タイプ別設立方法

1.株式会社

発起設立と募集設立の二つの方法があるが、日本では株主が外国の親会社のみの 100 %子会社が多く、発起設立の形態をとることが多い。この場合、発起人の日本住所が必要になるが、代表者が 外国人登録をしていなければ「サイン証明」の添付で代行できる。

本店の住所

まずは市区町村の最小行政区域まで決定し、その後に番地までの住所を決めればよい。

資本金

株式会社の最低払込資本金が撤廃された為、資本金1円でも株式会社を設立できる。但し、業種により異なる場合があるため事前に確認が必要。

外資系企業の定義

外資系企業の定義は各省庁により異なる。
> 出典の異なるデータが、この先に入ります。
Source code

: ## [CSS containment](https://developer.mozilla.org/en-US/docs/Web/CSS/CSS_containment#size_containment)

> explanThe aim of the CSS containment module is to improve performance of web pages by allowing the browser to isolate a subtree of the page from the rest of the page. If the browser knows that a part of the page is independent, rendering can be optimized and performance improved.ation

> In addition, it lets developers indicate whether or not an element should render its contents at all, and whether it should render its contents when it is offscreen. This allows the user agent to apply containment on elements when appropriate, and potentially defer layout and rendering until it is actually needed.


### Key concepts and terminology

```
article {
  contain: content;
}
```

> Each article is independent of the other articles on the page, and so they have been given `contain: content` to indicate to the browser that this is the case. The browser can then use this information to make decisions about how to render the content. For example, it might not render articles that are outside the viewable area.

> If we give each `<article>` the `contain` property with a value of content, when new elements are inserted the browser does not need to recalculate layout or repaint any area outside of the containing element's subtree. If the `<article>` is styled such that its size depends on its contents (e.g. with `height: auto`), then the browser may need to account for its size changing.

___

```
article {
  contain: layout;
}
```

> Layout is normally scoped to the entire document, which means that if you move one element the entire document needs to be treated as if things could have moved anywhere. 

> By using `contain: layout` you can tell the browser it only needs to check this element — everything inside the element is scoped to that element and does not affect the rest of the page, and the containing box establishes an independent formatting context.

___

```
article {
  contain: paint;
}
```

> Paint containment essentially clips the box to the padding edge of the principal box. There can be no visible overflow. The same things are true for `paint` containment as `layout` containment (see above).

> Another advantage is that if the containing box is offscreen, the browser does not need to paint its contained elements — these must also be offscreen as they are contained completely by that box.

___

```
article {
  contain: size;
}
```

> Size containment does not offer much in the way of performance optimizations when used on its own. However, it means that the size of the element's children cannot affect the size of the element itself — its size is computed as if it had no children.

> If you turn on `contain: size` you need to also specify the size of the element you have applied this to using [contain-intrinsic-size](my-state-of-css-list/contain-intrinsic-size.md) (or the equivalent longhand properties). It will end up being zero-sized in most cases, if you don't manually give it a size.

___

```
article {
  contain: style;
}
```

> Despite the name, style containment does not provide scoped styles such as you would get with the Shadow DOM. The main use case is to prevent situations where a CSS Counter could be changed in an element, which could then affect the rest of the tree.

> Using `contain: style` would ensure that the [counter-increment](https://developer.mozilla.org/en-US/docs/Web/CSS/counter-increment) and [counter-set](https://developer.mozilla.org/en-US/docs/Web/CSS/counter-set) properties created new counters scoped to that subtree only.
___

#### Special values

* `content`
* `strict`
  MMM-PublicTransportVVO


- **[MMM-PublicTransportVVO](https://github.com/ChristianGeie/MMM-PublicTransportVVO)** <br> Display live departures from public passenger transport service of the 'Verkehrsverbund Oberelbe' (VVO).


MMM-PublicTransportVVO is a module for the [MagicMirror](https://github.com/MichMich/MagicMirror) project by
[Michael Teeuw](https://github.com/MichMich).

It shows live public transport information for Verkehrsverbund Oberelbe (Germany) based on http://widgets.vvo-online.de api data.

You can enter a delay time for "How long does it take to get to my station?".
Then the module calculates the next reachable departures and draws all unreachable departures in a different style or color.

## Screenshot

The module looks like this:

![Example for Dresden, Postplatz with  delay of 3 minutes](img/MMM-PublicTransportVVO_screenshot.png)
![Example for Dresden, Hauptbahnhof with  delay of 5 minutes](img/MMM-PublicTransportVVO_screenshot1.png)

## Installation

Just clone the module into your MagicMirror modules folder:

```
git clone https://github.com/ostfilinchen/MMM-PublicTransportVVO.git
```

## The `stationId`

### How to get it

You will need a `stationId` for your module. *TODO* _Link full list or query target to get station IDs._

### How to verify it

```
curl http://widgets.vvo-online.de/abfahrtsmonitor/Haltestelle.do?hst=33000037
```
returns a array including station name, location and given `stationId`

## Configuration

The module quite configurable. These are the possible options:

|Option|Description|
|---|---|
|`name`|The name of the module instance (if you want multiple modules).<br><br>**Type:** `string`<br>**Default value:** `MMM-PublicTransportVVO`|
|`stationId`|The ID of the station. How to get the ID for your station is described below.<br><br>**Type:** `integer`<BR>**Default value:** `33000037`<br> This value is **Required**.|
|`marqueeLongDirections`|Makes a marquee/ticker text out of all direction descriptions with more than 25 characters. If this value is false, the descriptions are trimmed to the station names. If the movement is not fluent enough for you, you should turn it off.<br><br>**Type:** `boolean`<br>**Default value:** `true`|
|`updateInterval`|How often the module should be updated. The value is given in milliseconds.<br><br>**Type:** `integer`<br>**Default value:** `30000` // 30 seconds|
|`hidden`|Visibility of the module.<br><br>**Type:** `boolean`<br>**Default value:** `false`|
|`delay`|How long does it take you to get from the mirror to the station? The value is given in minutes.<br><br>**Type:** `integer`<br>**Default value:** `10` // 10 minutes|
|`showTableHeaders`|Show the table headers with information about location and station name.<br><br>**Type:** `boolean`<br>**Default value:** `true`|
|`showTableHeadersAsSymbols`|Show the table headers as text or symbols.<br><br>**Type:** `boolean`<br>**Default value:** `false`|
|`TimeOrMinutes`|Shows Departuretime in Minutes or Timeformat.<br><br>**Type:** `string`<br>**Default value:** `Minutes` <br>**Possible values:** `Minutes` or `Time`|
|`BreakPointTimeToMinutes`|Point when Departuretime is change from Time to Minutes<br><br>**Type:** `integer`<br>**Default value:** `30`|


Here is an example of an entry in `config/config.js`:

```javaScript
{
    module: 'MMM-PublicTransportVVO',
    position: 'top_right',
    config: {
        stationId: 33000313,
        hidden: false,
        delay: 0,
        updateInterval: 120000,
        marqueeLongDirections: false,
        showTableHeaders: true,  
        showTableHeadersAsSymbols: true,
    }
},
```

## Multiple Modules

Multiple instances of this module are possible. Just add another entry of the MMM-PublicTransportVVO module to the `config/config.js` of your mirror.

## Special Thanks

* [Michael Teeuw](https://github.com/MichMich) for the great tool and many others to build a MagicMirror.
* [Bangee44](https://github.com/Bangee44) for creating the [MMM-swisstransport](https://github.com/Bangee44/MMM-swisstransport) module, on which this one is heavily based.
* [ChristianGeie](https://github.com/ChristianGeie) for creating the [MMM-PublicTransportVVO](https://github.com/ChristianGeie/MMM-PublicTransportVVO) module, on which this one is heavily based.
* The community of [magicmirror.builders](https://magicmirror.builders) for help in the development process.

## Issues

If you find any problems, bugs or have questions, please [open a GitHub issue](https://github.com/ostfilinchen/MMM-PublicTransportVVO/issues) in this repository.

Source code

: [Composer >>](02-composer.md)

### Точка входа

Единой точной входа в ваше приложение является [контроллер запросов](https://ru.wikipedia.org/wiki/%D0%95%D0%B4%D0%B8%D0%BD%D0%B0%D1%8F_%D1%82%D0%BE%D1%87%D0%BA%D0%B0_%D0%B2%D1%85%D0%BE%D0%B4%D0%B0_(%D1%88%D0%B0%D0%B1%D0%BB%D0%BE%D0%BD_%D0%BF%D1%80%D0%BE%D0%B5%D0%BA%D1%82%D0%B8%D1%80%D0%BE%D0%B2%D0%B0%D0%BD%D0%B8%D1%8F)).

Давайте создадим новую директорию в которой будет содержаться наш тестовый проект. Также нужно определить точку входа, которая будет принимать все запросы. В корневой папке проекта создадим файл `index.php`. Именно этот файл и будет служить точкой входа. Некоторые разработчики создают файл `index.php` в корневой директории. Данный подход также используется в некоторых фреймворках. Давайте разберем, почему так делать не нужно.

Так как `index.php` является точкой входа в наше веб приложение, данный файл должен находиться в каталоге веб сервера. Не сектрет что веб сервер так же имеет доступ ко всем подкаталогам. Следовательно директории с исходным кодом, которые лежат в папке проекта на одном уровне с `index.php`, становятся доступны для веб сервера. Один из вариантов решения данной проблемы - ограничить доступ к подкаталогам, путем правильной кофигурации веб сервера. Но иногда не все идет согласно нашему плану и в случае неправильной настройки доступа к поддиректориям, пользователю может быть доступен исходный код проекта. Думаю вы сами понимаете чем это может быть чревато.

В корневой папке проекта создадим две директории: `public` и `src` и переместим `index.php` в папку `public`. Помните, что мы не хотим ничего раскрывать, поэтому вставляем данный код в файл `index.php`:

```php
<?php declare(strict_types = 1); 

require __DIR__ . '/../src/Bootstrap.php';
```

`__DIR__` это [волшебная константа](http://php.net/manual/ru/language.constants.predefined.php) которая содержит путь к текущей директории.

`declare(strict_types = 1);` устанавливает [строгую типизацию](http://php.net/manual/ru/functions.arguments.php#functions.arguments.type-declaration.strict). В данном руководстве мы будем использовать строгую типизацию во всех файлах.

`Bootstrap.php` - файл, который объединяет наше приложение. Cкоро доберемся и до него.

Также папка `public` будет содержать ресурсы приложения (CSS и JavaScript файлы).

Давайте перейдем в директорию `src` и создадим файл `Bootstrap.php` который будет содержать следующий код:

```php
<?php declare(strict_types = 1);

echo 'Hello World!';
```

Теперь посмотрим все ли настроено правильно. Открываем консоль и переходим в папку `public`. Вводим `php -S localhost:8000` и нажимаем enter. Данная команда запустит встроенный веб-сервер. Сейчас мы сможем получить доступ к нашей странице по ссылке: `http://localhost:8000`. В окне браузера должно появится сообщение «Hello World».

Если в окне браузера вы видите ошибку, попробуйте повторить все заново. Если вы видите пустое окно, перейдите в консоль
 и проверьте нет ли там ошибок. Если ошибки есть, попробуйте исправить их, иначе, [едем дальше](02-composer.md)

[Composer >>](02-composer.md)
なお、経済産業省が認定している「特定対内投資事業者」とは、外資比率が 1/3 を超える企業であり、タスクメリット(欠損金の繰越期間の延長)を享受できる。  

(代表)取締役

株式会社の業務執行に関する意思決定に参加する者として、取締役が最低1名必要。但し、取締役会を設置する株式会社は3人以上が必要。その中の1名以上を代表取締役とする。取締役は国籍・居住地について特に制限はないが、代表取締役は日本に居住し登記をする必要がある。なお、いわゆる執行役員は商法上の取締役にあたらない。

監査役

取締役の業務執行や会計状況を監視する役割を担う。株式譲渡制限会社の場合は任意設置。但し、取締役会を設置する場合は原則設置しなければならないが(従来は最低1名必要)国籍・居住地について特に制限はない。ただし、他の役職との兼任は不可。 

2.旧有限会社の取り扱い

新会社法では新たに有限会社の設立はできない。既存の有限会社は自動的に特例有限会社となり存続期限の制限も無い。一方、特例有限会社は解散登記を行うと共に株式会社の設立登記を行う事により株式会社に移行する事もできる。

3.支店の場合

会社設立と異なり定款を新たに作成することはないため、本国の会社定款や登記簿謄本、日本代表者への任命書または雇用契約書、宣誓供述書をそろえ、それらを在日大使館で認定してもらう手続きをとる。登記は比較的簡便に行うことが可能。登記にかかる実費は約 10 万円〜。これに印鑑作成費用、さらにプロフェッショナルへの報酬が加わる。なお、会社でも支店でも営業活動においては基本的に差はない。

4.駐在員事務所の場合

広告、宣伝、市場調査など日本市場参入のステップとして有効な形態。営業活動を行うことはできないが、原則として登記の対象にならないため登記費用は不要。また 税務届出なども不要。本格的に営業活動を行う場合には、上記の会社か支店という形態を選択する必要がある。